Task directions » Look through the entries below. Say how many lines include "rvert", with nothing added.

(Dataset records)
★ ★ ★ ★ ★
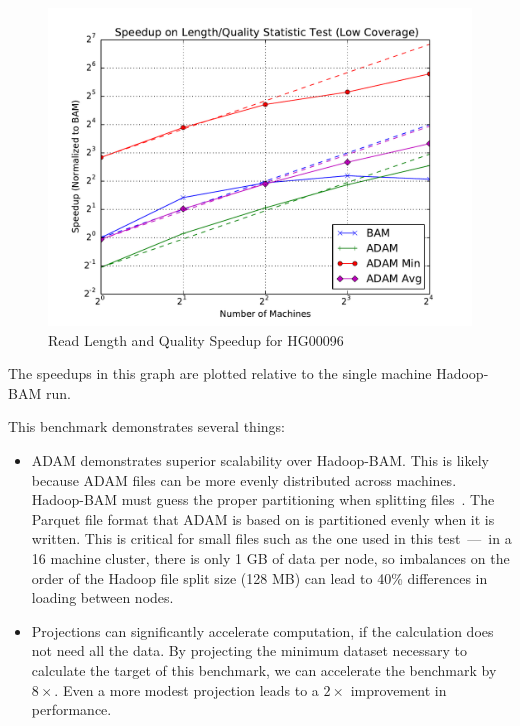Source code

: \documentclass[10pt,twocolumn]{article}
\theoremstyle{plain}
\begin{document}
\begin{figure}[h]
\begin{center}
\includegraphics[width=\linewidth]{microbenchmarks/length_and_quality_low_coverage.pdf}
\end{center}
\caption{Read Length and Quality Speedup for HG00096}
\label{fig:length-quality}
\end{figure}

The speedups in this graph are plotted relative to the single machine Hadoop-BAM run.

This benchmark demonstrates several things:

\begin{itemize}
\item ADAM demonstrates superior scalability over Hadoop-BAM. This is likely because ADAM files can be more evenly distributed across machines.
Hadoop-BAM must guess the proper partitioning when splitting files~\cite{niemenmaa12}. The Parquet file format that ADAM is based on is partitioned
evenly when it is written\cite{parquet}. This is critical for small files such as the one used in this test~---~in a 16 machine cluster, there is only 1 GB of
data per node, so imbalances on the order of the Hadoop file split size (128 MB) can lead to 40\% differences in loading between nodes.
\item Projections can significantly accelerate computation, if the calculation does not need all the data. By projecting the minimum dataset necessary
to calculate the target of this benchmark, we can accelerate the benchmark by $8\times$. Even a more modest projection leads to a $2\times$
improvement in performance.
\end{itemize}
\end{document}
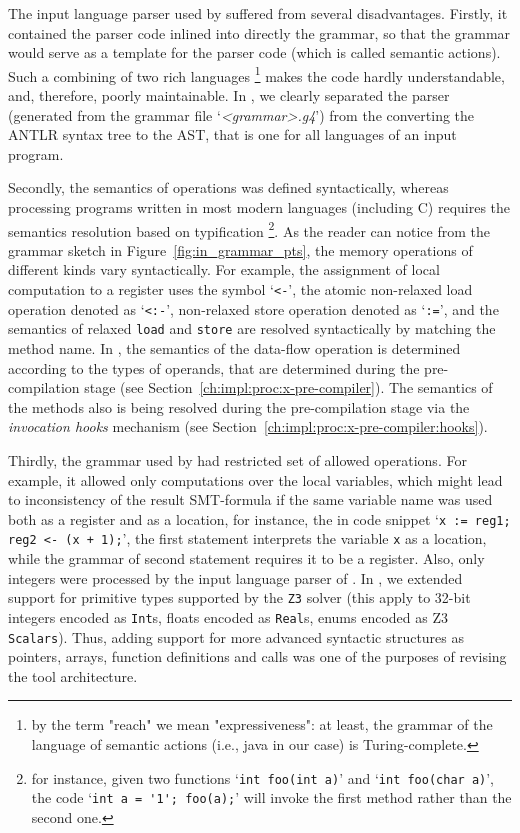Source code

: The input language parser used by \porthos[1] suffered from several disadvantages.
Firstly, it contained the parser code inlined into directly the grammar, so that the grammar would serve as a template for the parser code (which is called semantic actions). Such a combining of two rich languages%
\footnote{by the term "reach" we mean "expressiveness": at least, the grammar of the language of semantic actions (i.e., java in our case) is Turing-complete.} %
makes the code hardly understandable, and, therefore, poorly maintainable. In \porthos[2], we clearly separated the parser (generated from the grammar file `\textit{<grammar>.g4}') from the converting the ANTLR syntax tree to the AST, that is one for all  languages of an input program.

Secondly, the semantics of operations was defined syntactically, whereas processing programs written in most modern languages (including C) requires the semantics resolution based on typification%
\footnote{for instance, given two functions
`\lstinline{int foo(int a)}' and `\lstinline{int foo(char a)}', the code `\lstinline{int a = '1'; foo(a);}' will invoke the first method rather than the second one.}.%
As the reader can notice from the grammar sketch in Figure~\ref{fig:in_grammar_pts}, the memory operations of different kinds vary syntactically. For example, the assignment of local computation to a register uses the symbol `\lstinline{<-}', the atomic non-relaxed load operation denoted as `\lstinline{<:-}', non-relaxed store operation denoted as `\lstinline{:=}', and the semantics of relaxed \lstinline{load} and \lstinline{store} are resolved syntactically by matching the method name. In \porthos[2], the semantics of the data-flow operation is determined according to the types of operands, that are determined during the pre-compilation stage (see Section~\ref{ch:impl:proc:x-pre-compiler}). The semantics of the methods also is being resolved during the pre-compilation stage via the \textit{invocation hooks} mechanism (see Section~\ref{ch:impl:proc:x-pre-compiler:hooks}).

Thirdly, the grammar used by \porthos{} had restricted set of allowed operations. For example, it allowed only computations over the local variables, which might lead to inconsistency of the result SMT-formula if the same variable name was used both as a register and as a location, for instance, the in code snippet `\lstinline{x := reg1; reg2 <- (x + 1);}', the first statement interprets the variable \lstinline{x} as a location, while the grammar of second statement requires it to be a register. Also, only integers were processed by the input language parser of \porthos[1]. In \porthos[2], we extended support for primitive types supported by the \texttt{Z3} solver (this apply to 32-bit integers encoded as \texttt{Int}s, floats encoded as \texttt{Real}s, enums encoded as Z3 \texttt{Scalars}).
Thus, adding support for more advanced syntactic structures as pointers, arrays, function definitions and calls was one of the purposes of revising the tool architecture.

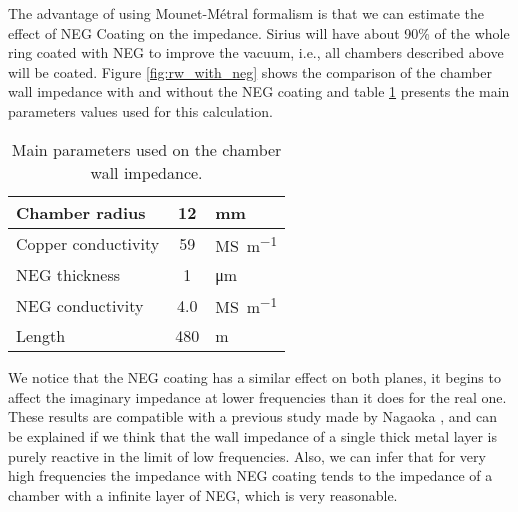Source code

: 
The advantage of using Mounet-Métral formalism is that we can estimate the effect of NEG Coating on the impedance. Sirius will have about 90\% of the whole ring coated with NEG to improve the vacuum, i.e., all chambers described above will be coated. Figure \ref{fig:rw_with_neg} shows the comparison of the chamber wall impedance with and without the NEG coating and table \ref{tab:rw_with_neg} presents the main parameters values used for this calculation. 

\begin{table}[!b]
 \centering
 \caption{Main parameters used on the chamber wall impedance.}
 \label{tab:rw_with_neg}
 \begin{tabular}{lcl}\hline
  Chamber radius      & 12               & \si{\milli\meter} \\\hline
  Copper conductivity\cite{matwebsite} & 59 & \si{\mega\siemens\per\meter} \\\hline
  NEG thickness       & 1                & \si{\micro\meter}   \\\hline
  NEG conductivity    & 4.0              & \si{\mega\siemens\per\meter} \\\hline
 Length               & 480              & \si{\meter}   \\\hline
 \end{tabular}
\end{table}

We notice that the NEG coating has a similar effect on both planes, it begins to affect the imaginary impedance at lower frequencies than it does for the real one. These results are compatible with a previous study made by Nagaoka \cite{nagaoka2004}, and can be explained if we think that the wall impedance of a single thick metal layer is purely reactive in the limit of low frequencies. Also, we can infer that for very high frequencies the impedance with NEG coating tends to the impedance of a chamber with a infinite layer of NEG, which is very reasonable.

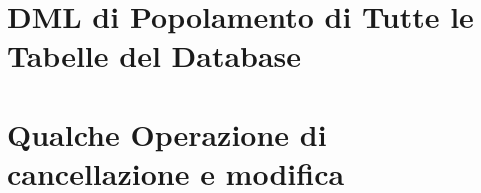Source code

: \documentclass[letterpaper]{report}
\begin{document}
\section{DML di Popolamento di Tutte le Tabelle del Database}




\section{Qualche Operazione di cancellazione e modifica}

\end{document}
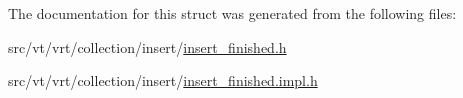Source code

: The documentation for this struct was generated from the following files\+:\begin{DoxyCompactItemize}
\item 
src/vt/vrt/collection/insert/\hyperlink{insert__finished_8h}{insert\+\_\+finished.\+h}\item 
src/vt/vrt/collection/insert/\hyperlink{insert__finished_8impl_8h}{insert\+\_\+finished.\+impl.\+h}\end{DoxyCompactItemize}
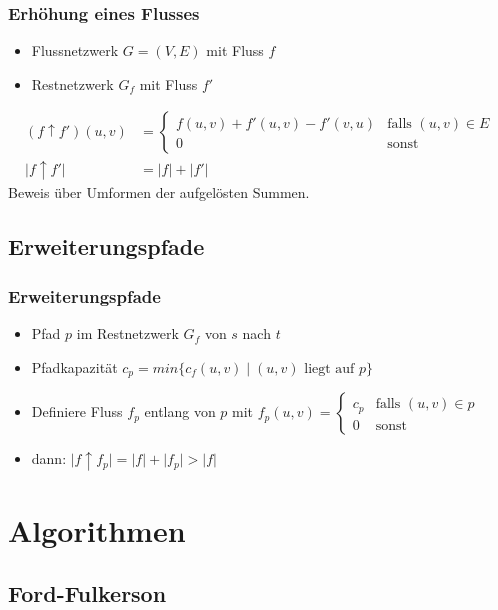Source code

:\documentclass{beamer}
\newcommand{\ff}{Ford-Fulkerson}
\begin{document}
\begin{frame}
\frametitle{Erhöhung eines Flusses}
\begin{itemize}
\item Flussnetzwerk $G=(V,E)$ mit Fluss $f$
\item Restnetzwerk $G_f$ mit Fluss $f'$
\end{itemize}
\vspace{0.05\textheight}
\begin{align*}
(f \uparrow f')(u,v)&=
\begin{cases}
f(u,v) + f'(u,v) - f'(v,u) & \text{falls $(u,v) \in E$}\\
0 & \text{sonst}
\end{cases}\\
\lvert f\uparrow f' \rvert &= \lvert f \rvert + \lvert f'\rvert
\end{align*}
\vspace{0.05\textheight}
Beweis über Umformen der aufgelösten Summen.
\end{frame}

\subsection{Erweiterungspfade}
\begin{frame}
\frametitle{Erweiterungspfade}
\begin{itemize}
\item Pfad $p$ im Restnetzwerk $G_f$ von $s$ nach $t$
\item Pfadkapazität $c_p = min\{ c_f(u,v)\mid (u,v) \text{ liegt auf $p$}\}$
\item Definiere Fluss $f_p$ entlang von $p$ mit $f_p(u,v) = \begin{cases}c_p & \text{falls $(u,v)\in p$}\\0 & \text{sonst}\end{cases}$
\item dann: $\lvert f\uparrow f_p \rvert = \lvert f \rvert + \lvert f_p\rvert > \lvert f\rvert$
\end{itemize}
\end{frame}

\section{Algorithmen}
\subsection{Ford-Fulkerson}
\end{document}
★ ★ ★ ★ ★
Written solution » 2